What needs follow-up (the gaps)
- No per-turn cost overlay in dollars. The chapter is about token cost, but the chart only shows tokens. A toggle for "show cumulative $" or "average cost per turn" would close the bridge from tokens (the metric on the chart) to dollars (the metric the learner's manager cares about). Score impact: −3.
- Compactions are deterministic per seed. Re-running the same parameters always produces the same chart. A real learner would benefit from a "reseed" button that re-rolls the per-turn jitter, so they could see whether the policy is robust to natural variance. Score impact: −2.
- The detail-loss model is opaque. The math reference describes it, but the chart does not show which turns contributed to detail loss. A faint highlight or a small "lost" band below the x-axis would make the loss as visible as the gain. Score impact: −2.
- No way to inject a "burst" turn. Real sessions occasionally have a single turn that is much larger than average (a long tool output, a giant pasted document). The simulation has only mild jitter. A "burst" button that spikes turn N's RAG by 10x would teach how the policy behaves under adversarial inputs. Score impact: −2.
- The aggressiveness slider mixes two concepts. "How much of the old content to summarize" and "how compressed the summary is" are conceptually distinct knobs in a real implementation; the sim collapses them into one. A second slider (compression ratio) would let advanced learners explore both dimensions. Score impact: −1.
Accessibility and clarity
- Color contrast. The five band colors (slate, purple, russet, blue, green) all pass WCAG AA against the white plot background at the band-fill opacity used.
- Color-blind safety. The purple/russet pairing is the most fragile under deuteranopia, but the spatial stacking order (system always at bottom, output always at top) provides positional redundancy. The legend uses both color and label.
- Threshold line uses red dash AND text label — color is not the only channel.
- Keyboard. Sliders and checkboxes are keyboard-focusable. The chart itself is not navigable, but the four readouts surface the chart's core conclusions in plain text.

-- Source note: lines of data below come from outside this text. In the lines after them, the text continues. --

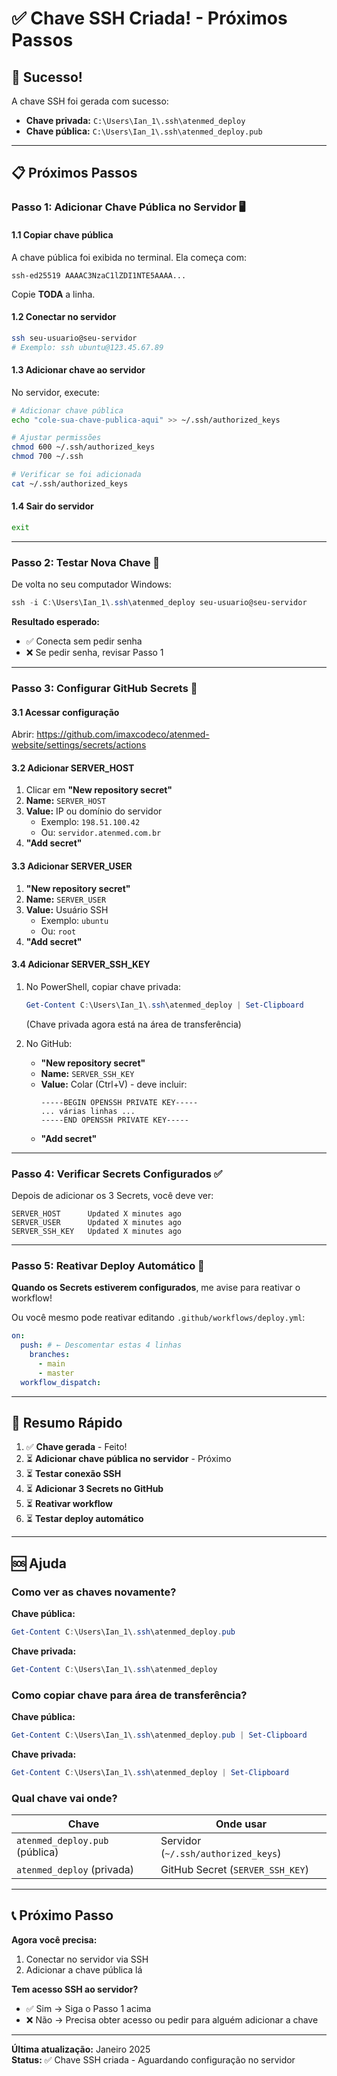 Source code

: # ✅ Chave SSH Criada! - Próximos Passos

## 🎉 Sucesso!

A chave SSH foi gerada com sucesso:

- **Chave privada:** `C:\Users\Ian_1\.ssh\atenmed_deploy`
- **Chave pública:** `C:\Users\Ian_1\.ssh\atenmed_deploy.pub`

---

## 📋 Próximos Passos

### **Passo 1: Adicionar Chave Pública no Servidor** 🖥️

#### **1.1 Copiar chave pública**

A chave pública foi exibida no terminal. Ela começa com:

```
ssh-ed25519 AAAAC3NzaC1lZDI1NTE5AAAA...
```

Copie **TODA** a linha.

#### **1.2 Conectar no servidor**

```bash
ssh seu-usuario@seu-servidor
# Exemplo: ssh ubuntu@123.45.67.89
```

#### **1.3 Adicionar chave ao servidor**

No servidor, execute:

```bash
# Adicionar chave pública
echo "cole-sua-chave-publica-aqui" >> ~/.ssh/authorized_keys

# Ajustar permissões
chmod 600 ~/.ssh/authorized_keys
chmod 700 ~/.ssh

# Verificar se foi adicionada
cat ~/.ssh/authorized_keys
```

#### **1.4 Sair do servidor**

```bash
exit
```

---

### **Passo 2: Testar Nova Chave** 🧪

De volta no seu computador Windows:

```powershell
ssh -i C:\Users\Ian_1\.ssh\atenmed_deploy seu-usuario@seu-servidor
```

**Resultado esperado:**

- ✅ Conecta sem pedir senha
- ❌ Se pedir senha, revisar Passo 1

---

### **Passo 3: Configurar GitHub Secrets** 🔐

#### **3.1 Acessar configuração**

Abrir: https://github.com/imaxcodeco/atenmed-website/settings/secrets/actions

#### **3.2 Adicionar SERVER_HOST**

1. Clicar em **"New repository secret"**
2. **Name:** `SERVER_HOST`
3. **Value:** IP ou domínio do servidor
   - Exemplo: `198.51.100.42`
   - Ou: `servidor.atenmed.com.br`
4. **"Add secret"**

#### **3.3 Adicionar SERVER_USER**

1. **"New repository secret"**
2. **Name:** `SERVER_USER`
3. **Value:** Usuário SSH
   - Exemplo: `ubuntu`
   - Ou: `root`
4. **"Add secret"**

#### **3.4 Adicionar SERVER_SSH_KEY**

1. No PowerShell, copiar chave privada:

   ```powershell
   Get-Content C:\Users\Ian_1\.ssh\atenmed_deploy | Set-Clipboard
   ```

   (Chave privada agora está na área de transferência)

2. No GitHub:
   - **"New repository secret"**
   - **Name:** `SERVER_SSH_KEY`
   - **Value:** Colar (Ctrl+V) - deve incluir:
     ```
     -----BEGIN OPENSSH PRIVATE KEY-----
     ... várias linhas ...
     -----END OPENSSH PRIVATE KEY-----
     ```
   - **"Add secret"**

---

### **Passo 4: Verificar Secrets Configurados** ✅

Depois de adicionar os 3 Secrets, você deve ver:

```
SERVER_HOST      Updated X minutes ago
SERVER_USER      Updated X minutes ago
SERVER_SSH_KEY   Updated X minutes ago
```

---

### **Passo 5: Reativar Deploy Automático** 🚀

**Quando os Secrets estiverem configurados**, me avise para reativar o workflow!

Ou você mesmo pode reativar editando `.github/workflows/deploy.yml`:

```yaml
on:
  push: # ← Descomentar estas 4 linhas
    branches:
      - main
      - master
  workflow_dispatch:
```

---

## 🎯 Resumo Rápido

1. ✅ **Chave gerada** - Feito!
2. ⏳ **Adicionar chave pública no servidor** - Próximo
3. ⏳ **Testar conexão SSH**
4. ⏳ **Adicionar 3 Secrets no GitHub**
5. ⏳ **Reativar workflow**
6. ⏳ **Testar deploy automático**

---

## 🆘 Ajuda

### **Como ver as chaves novamente?**

**Chave pública:**

```powershell
Get-Content C:\Users\Ian_1\.ssh\atenmed_deploy.pub
```

**Chave privada:**

```powershell
Get-Content C:\Users\Ian_1\.ssh\atenmed_deploy
```

### **Como copiar chave para área de transferência?**

**Chave pública:**

```powershell
Get-Content C:\Users\Ian_1\.ssh\atenmed_deploy.pub | Set-Clipboard
```

**Chave privada:**

```powershell
Get-Content C:\Users\Ian_1\.ssh\atenmed_deploy | Set-Clipboard
```

### **Qual chave vai onde?**

| Chave                          | Onde usar                           |
| ------------------------------ | ----------------------------------- |
| `atenmed_deploy.pub` (pública) | Servidor (`~/.ssh/authorized_keys`) |
| `atenmed_deploy` (privada)     | GitHub Secret (`SERVER_SSH_KEY`)    |

---

## 📞 Próximo Passo

**Agora você precisa:**

1. Conectar no servidor via SSH
2. Adicionar a chave pública lá

**Tem acesso SSH ao servidor?**

- ✅ Sim → Siga o Passo 1 acima
- ❌ Não → Precisa obter acesso ou pedir para alguém adicionar a chave

---

**Última atualização:** Janeiro 2025  
**Status:** ✅ Chave SSH criada - Aguardando configuração no servidor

- The tooltip uses Chart.js's default index mode, which is accessible to mouse and touch but does not automatically support keyboard. A future revision should add keyboard tooltip activation.
Cognitive load assessment
- Five stacked bands + a threshold line + tooltip + four readouts + four controls. This is at the upper edge of the 7±2 working-memory range. The grouping (chart on top, readouts in the middle, controls at the bottom) and the consistent color mapping between legend and bands keeps it tractable.
- The long x-axis (200 turns) is the right scale. Shorter would have hidden the multi-compaction pattern; longer would have crowded the bands.
- The readouts answer "what changed?" without making the learner re-read the chart, which keeps working memory available for the implementation decision (the L3 work).
Recommendation
Approve for use in Chapter 16 as currently implemented. The five gaps above are real but none of them block the L3 objective. Open follow-up tickets for items 1, 2, and 4 (highest pedagogical impact). Defer items 3 and 5 to a polish pass.
The MicroSim teaches the rule it claims to teach, makes compaction events visible without annotation, and forces the learner to weigh fidelity against cost, which is the real implementation deliverable. Ship.